------ Data

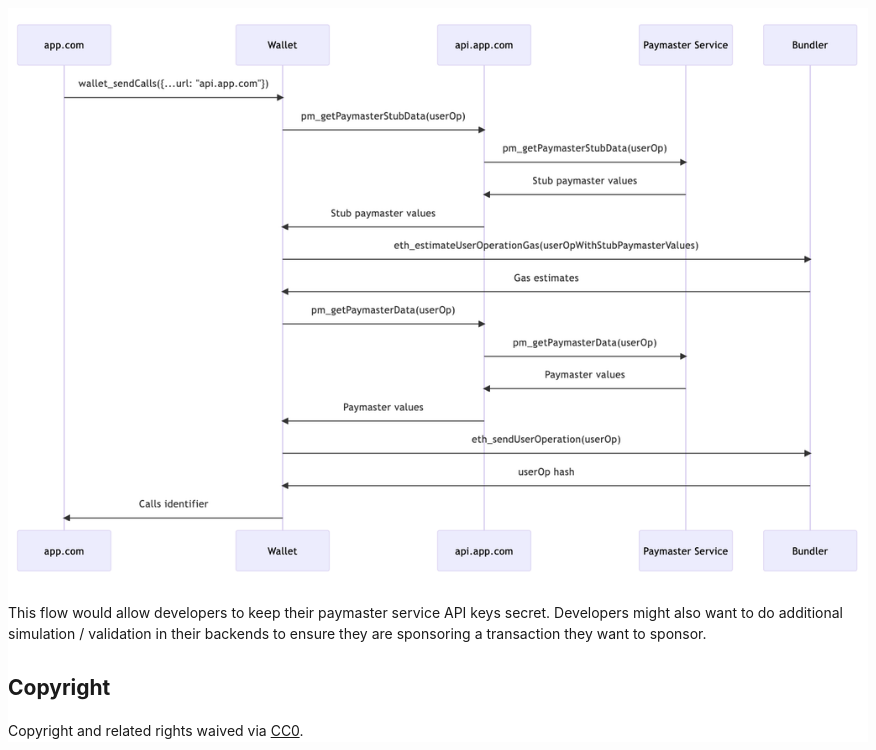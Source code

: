 ![flowWithAPI](../assets/erc-draft_pm_capability/0.png)

This flow would allow developers to keep their paymaster service API keys secret. Developers might also want to do additional simulation / validation in their backends to ensure they are sponsoring a transaction they want to sponsor.

## Copyright

Copyright and related rights waived via [CC0](../LICENSE.md).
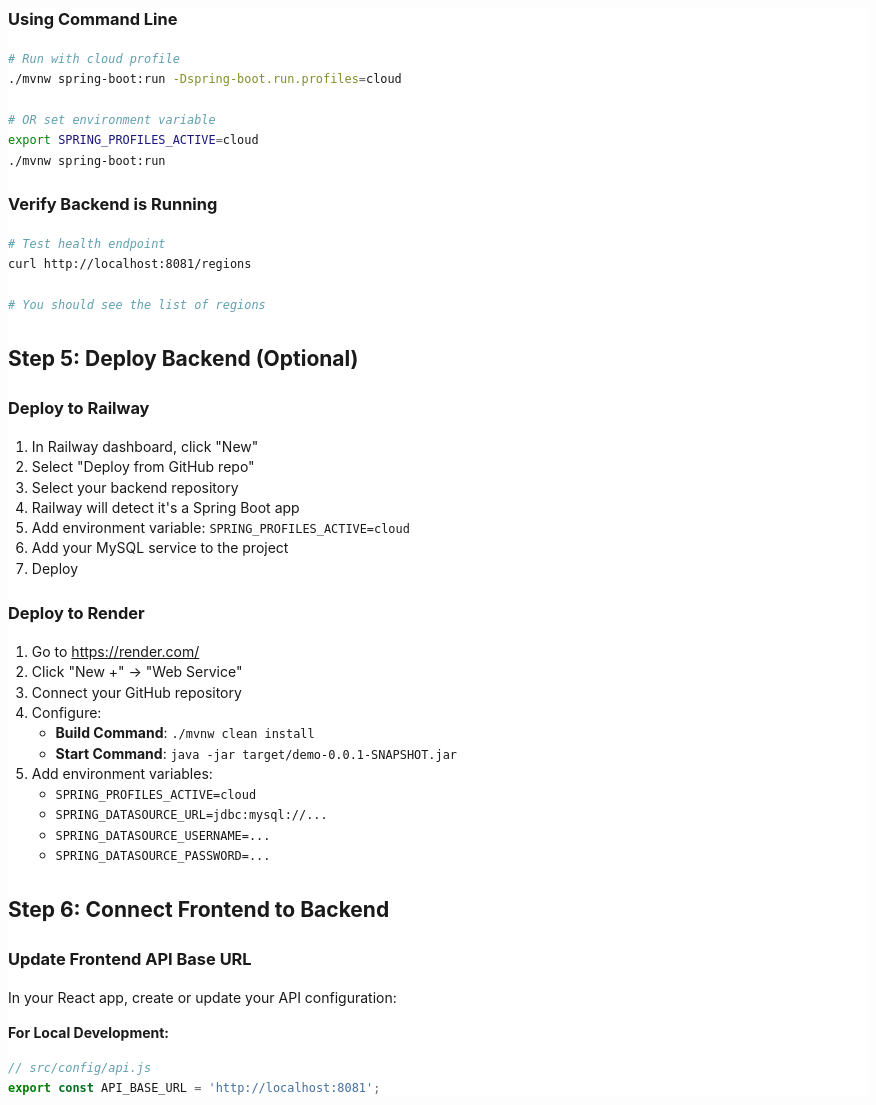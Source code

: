 ### Using Command Line
```bash
# Run with cloud profile
./mvnw spring-boot:run -Dspring-boot.run.profiles=cloud

# OR set environment variable
export SPRING_PROFILES_ACTIVE=cloud
./mvnw spring-boot:run
```

### Verify Backend is Running
```bash
# Test health endpoint
curl http://localhost:8081/regions

# You should see the list of regions
```

## Step 5: Deploy Backend (Optional)

### Deploy to Railway
1. In Railway dashboard, click "New"
2. Select "Deploy from GitHub repo"
3. Select your backend repository
4. Railway will detect it's a Spring Boot app
5. Add environment variable: `SPRING_PROFILES_ACTIVE=cloud`
6. Add your MySQL service to the project
7. Deploy

### Deploy to Render
1. Go to https://render.com/
2. Click "New +" → "Web Service"
3. Connect your GitHub repository
4. Configure:
   - **Build Command**: `./mvnw clean install`
   - **Start Command**: `java -jar target/demo-0.0.1-SNAPSHOT.jar`
5. Add environment variables:
   - `SPRING_PROFILES_ACTIVE=cloud`
   - `SPRING_DATASOURCE_URL=jdbc:mysql://...`
   - `SPRING_DATASOURCE_USERNAME=...`
   - `SPRING_DATASOURCE_PASSWORD=...`

## Step 6: Connect Frontend to Backend

### Update Frontend API Base URL

In your React app, create or update your API configuration:

**For Local Development:**
```javascript
// src/config/api.js
export const API_BASE_URL = 'http://localhost:8081';
```
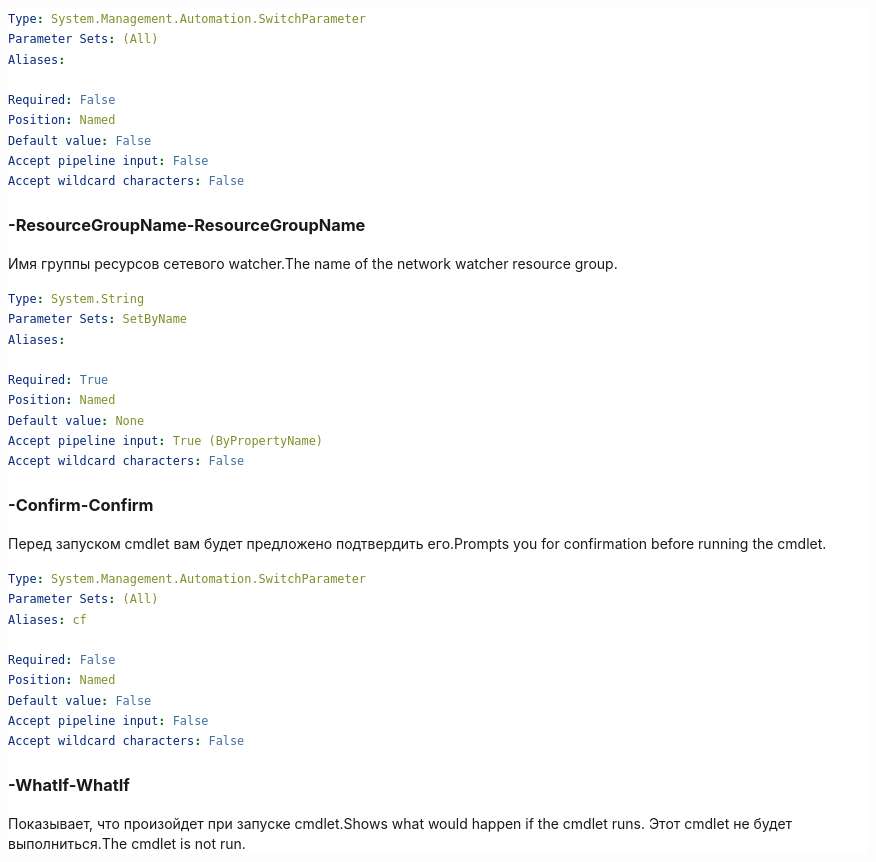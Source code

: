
 ```yaml
Type: System.Management.Automation.SwitchParameter
Parameter Sets: (All)
Aliases:

Required: False
Position: Named
Default value: False
Accept pipeline input: False
Accept wildcard characters: False
```

### <span data-ttu-id="d4496-131">-ResourceGroupName</span><span class="sxs-lookup"><span data-stu-id="d4496-131">-ResourceGroupName</span></span>
<span data-ttu-id="d4496-132">Имя группы ресурсов сетевого watcher.</span><span class="sxs-lookup"><span data-stu-id="d4496-132">The name of the network watcher resource group.</span></span>

```yaml
Type: System.String
Parameter Sets: SetByName
Aliases:

Required: True
Position: Named
Default value: None
Accept pipeline input: True (ByPropertyName)
Accept wildcard characters: False
```

### <span data-ttu-id="d4496-133">-Confirm</span><span class="sxs-lookup"><span data-stu-id="d4496-133">-Confirm</span></span>
<span data-ttu-id="d4496-134">Перед запуском cmdlet вам будет предложено подтвердить его.</span><span class="sxs-lookup"><span data-stu-id="d4496-134">Prompts you for confirmation before running the cmdlet.</span></span>

```yaml
Type: System.Management.Automation.SwitchParameter
Parameter Sets: (All)
Aliases: cf

Required: False
Position: Named
Default value: False
Accept pipeline input: False
Accept wildcard characters: False
```

### <span data-ttu-id="d4496-135">-WhatIf</span><span class="sxs-lookup"><span data-stu-id="d4496-135">-WhatIf</span></span>
<span data-ttu-id="d4496-136">Показывает, что произойдет при запуске cmdlet.</span><span class="sxs-lookup"><span data-stu-id="d4496-136">Shows what would happen if the cmdlet runs.</span></span>
<span data-ttu-id="d4496-137">Этот cmdlet не будет выполниться.</span><span class="sxs-lookup"><span data-stu-id="d4496-137">The cmdlet is not run.</span></span>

------------

■ **What the task requires**
Reproduce the material above in full and without alteration, but skip all pictures.

■ **Exercise solution**
Source code

: ![flowWithAPI](../assets/erc-draft_pm_capability/0.png)

This flow would allow developers to keep their paymaster service API keys secret. Developers might also want to do additional simulation / validation in their backends to ensure they are sponsoring a transaction they want to sponsor.

## Copyright

Copyright and related rights waived via [CC0](../LICENSE.md).
Source code

: ### Using Command Line
```bash
# Run with cloud profile
./mvnw spring-boot:run -Dspring-boot.run.profiles=cloud

# OR set environment variable
export SPRING_PROFILES_ACTIVE=cloud
./mvnw spring-boot:run
```

### Verify Backend is Running
```bash
# Test health endpoint
curl http://localhost:8081/regions

# You should see the list of regions
```

## Step 5: Deploy Backend (Optional)

### Deploy to Railway
1. In Railway dashboard, click "New"
2. Select "Deploy from GitHub repo"
3. Select your backend repository
4. Railway will detect it's a Spring Boot app
5. Add environment variable: `SPRING_PROFILES_ACTIVE=cloud`
6. Add your MySQL service to the project
7. Deploy

### Deploy to Render
1. Go to https://render.com/
2. Click "New +" → "Web Service"
3. Connect your GitHub repository
4. Configure:
   - **Build Command**: `./mvnw clean install`
   - **Start Command**: `java -jar target/demo-0.0.1-SNAPSHOT.jar`
5. Add environment variables:
   - `SPRING_PROFILES_ACTIVE=cloud`
   - `SPRING_DATASOURCE_URL=jdbc:mysql://...`
   - `SPRING_DATASOURCE_USERNAME=...`
   - `SPRING_DATASOURCE_PASSWORD=...`

## Step 6: Connect Frontend to Backend

### Update Frontend API Base URL

In your React app, create or update your API configuration:

**For Local Development:**
```javascript
// src/config/api.js
export const API_BASE_URL = 'http://localhost:8081';
```
Source code

:
 ```yaml
Type: System.Management.Automation.SwitchParameter
Parameter Sets: (All)
Aliases:

Required: False
Position: Named
Default value: False
Accept pipeline input: False
Accept wildcard characters: False
```

### <span data-ttu-id="d4496-131">-ResourceGroupName</span><span class="sxs-lookup"><span data-stu-id="d4496-131">-ResourceGroupName</span></span>
<span data-ttu-id="d4496-132">Имя группы ресурсов сетевого watcher.</span><span class="sxs-lookup"><span data-stu-id="d4496-132">The name of the network watcher resource group.</span></span>

```yaml
Type: System.String
Parameter Sets: SetByName
Aliases:

Required: True
Position: Named
Default value: None
Accept pipeline input: True (ByPropertyName)
Accept wildcard characters: False
```

### <span data-ttu-id="d4496-133">-Confirm</span><span class="sxs-lookup"><span data-stu-id="d4496-133">-Confirm</span></span>
<span data-ttu-id="d4496-134">Перед запуском cmdlet вам будет предложено подтвердить его.</span><span class="sxs-lookup"><span data-stu-id="d4496-134">Prompts you for confirmation before running the cmdlet.</span></span>

```yaml
Type: System.Management.Automation.SwitchParameter
Parameter Sets: (All)
Aliases: cf

Required: False
Position: Named
Default value: False
Accept pipeline input: False
Accept wildcard characters: False
```

### <span data-ttu-id="d4496-135">-WhatIf</span><span class="sxs-lookup"><span data-stu-id="d4496-135">-WhatIf</span></span>
<span data-ttu-id="d4496-136">Показывает, что произойдет при запуске cmdlet.</span><span class="sxs-lookup"><span data-stu-id="d4496-136">Shows what would happen if the cmdlet runs.</span></span>
<span data-ttu-id="d4496-137">Этот cmdlet не будет выполниться.</span><span class="sxs-lookup"><span data-stu-id="d4496-137">The cmdlet is not run.</span></span>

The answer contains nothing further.